Ken Takeuchi1 and An Chen2
1Chuo University, Japan
2GLOBALFOUNDRIES Inc., USA
Ferroelectric materials have been utilized in commercial memories, for example, ferroelectric random access memory (FRAM), where a transistor-accessed ferroelectric capacitor store information in polarization directions [1–3]. Ferroelectric dielectrics can also be integrated in the gate stack of a field effect transistor (FET) whose channel conductance can be switched by modulation of the ferroelectric polarization, also known as a “Ferroelectric FET” (FeFET) [3–9]. Recently, the concept of ferroelectric tunnel junction (FTJ) was proposed as a memory element based on a very thin layer of ferroelectric tunnel barrier between two metal electrodes [10,11]. The tunneling current can be switched by ferroelectric reversal of the thin tunnel barrier. Figure 6.1 illustrates the three types of ferroelectric memories. Both FRAM and FTJ as memory devices combine an access transistor and a storage node, that is, 1-transistor-1-capacitor (1T1C) for FRAM and 1-transistor-1-resistor (1T1R) for FTJ. However, FeFET is an 1T memory, similar to Flash memory devices. FTJ will be discussed in detail in Chapter 9; this chapter focuses on FeFET.
FeFET has attracted a lot of attention for both memory and logic applications. The nonvolatile memory applications of FeFET are based on the remnant polarization in absence of an external field and the reversibility of polarization direction under an applied field. By coupling the ferroelectric polarization directly to the channel of a FET, FeFET enables a capacitor-less ferroelectric memory with simplified device design and nondestructive readout. However, analysis has also shown that FeFET retention can be degraded by the presence of a depolarization field and gate leakage [7]. The performance of FeFET is strongly affected by the interface between ferroelectric gate and semiconductor channel. Insertion of a buffer layer (e.g., high-κ), that is, a metal/ferroelectric/insulator/semiconductor, may improve the interface properties.
For stand-alone memory applications, a ferroelectric NAND (Fe-NAND) flash memory has been developed to achieve low power consumption, high reliability, and high scalability [17–21]. The Fe-NAND flash memory is composed of serially connected MFIS (Metal Ferroelectric Insulator Semiconductor) transistors.
For logic applications, it has been suggested that a FET with a ferroelectric gate stack may achieve negative capacitance and a sub-threshold slope below 60 mV/dec [12–15]. A FeFET-based SRAM with self-adjusted VTH was also developed to improve the static noise margin in a scaled SRAM with low VDD [16].

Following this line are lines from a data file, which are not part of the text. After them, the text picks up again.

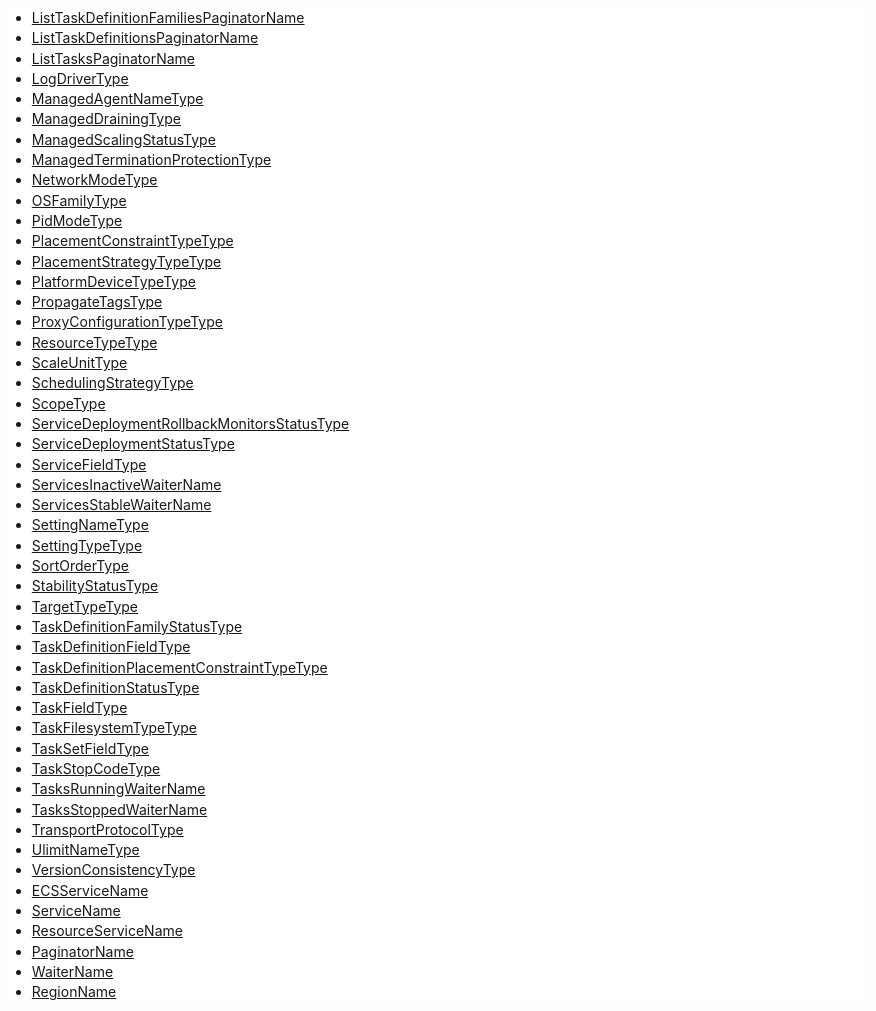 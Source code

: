 - [ListTaskDefinitionFamiliesPaginatorName](./literals.md#listtaskdefinitionfamiliespaginatorname)
- [ListTaskDefinitionsPaginatorName](./literals.md#listtaskdefinitionspaginatorname)
- [ListTasksPaginatorName](./literals.md#listtaskspaginatorname)
- [LogDriverType](./literals.md#logdrivertype)
- [ManagedAgentNameType](./literals.md#managedagentnametype)
- [ManagedDrainingType](./literals.md#manageddrainingtype)
- [ManagedScalingStatusType](./literals.md#managedscalingstatustype)
- [ManagedTerminationProtectionType](./literals.md#managedterminationprotectiontype)
- [NetworkModeType](./literals.md#networkmodetype)
- [OSFamilyType](./literals.md#osfamilytype)
- [PidModeType](./literals.md#pidmodetype)
- [PlacementConstraintTypeType](./literals.md#placementconstrainttypetype)
- [PlacementStrategyTypeType](./literals.md#placementstrategytypetype)
- [PlatformDeviceTypeType](./literals.md#platformdevicetypetype)
- [PropagateTagsType](./literals.md#propagatetagstype)
- [ProxyConfigurationTypeType](./literals.md#proxyconfigurationtypetype)
- [ResourceTypeType](./literals.md#resourcetypetype)
- [ScaleUnitType](./literals.md#scaleunittype)
- [SchedulingStrategyType](./literals.md#schedulingstrategytype)
- [ScopeType](./literals.md#scopetype)
- [ServiceDeploymentRollbackMonitorsStatusType](./literals.md#servicedeploymentrollbackmonitorsstatustype)
- [ServiceDeploymentStatusType](./literals.md#servicedeploymentstatustype)
- [ServiceFieldType](./literals.md#servicefieldtype)
- [ServicesInactiveWaiterName](./literals.md#servicesinactivewaitername)
- [ServicesStableWaiterName](./literals.md#servicesstablewaitername)
- [SettingNameType](./literals.md#settingnametype)
- [SettingTypeType](./literals.md#settingtypetype)
- [SortOrderType](./literals.md#sortordertype)
- [StabilityStatusType](./literals.md#stabilitystatustype)
- [TargetTypeType](./literals.md#targettypetype)
- [TaskDefinitionFamilyStatusType](./literals.md#taskdefinitionfamilystatustype)
- [TaskDefinitionFieldType](./literals.md#taskdefinitionfieldtype)
- [TaskDefinitionPlacementConstraintTypeType](./literals.md#taskdefinitionplacementconstrainttypetype)
- [TaskDefinitionStatusType](./literals.md#taskdefinitionstatustype)
- [TaskFieldType](./literals.md#taskfieldtype)
- [TaskFilesystemTypeType](./literals.md#taskfilesystemtypetype)
- [TaskSetFieldType](./literals.md#tasksetfieldtype)
- [TaskStopCodeType](./literals.md#taskstopcodetype)
- [TasksRunningWaiterName](./literals.md#tasksrunningwaitername)
- [TasksStoppedWaiterName](./literals.md#tasksstoppedwaitername)
- [TransportProtocolType](./literals.md#transportprotocoltype)
- [UlimitNameType](./literals.md#ulimitnametype)
- [VersionConsistencyType](./literals.md#versionconsistencytype)
- [ECSServiceName](./literals.md#ecsservicename)
- [ServiceName](./literals.md#servicename)
- [ResourceServiceName](./literals.md#resourceservicename)
- [PaginatorName](./literals.md#paginatorname)
- [WaiterName](./literals.md#waitername)
- [RegionName](./literals.md#regionname)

This chapter is organized in three main sections. Fe-NAND will be discussed in detail as an example of FeFET applications in standalone memory in Section 6.2. FeFET-based SRAM will be covered in Section 6.3. Section 6.4 addresses some system-level considerations with Fe-NAND memory in solid state drive (SSD) systems.
Recently, SSD based on NAND flash memories was adopted in mobile and PC applications. SSD provides exceptional bandwidth, random I/O performance superior to a hard disk drive (HDD), power saving, and improved system reliability. SSD is also promising in enterprise applications including data centers [22,23]. In the last five years, as the data traffic on the internet rapidly increased, the power consumption at data centers in the United States doubled to a level corresponding to the output of five nuclear power plants. The Fe-NAND flash memory is suitable for enterprise SSD owing to its low power operation and high endurance.
The Fe-NAND flash memory is made up of serially connected MFIS, as shown in Figure 6.2a. The MFIS device in Figure 6.2b utilizes a ferroelectric SrBi2Ta2O9 (SBT) and Hf-Al-O (HAO) buffer layer in the gate stack to overcome the retention loss issues in FeFET [6]. The SBT/HAO interface is chemically stable and gate leakage is suppressed to below 1 nA/cm2. The HAO/Si interface has high quality as the channel of the transistor. Data retention is measured up to 33 days.
Ferroelectric FETs are in principle scalable below 10 nm to crystal unit-cell size because data are stored in the polarization directions of a ferroelectric gate insulator. The program and erase operation conditions are illustrated in Figure 6.3c. With program/erase pulses of 6 V amplitude and 10 μs width, a 0.5 V VTH window is realized (Figure 6.3). This is significantly lower than the operation voltage of a conventional floating-gate NAND (FG-NAND) flash (∼ 20 V), which contributes to the lower operation power of Fe-NAND. Fe-NAND also achieved much longer cycling endurance, for example, 108 cycles in Figure 6.2d in comparison to ∼ 104 cycles in FG-NAND flash [17].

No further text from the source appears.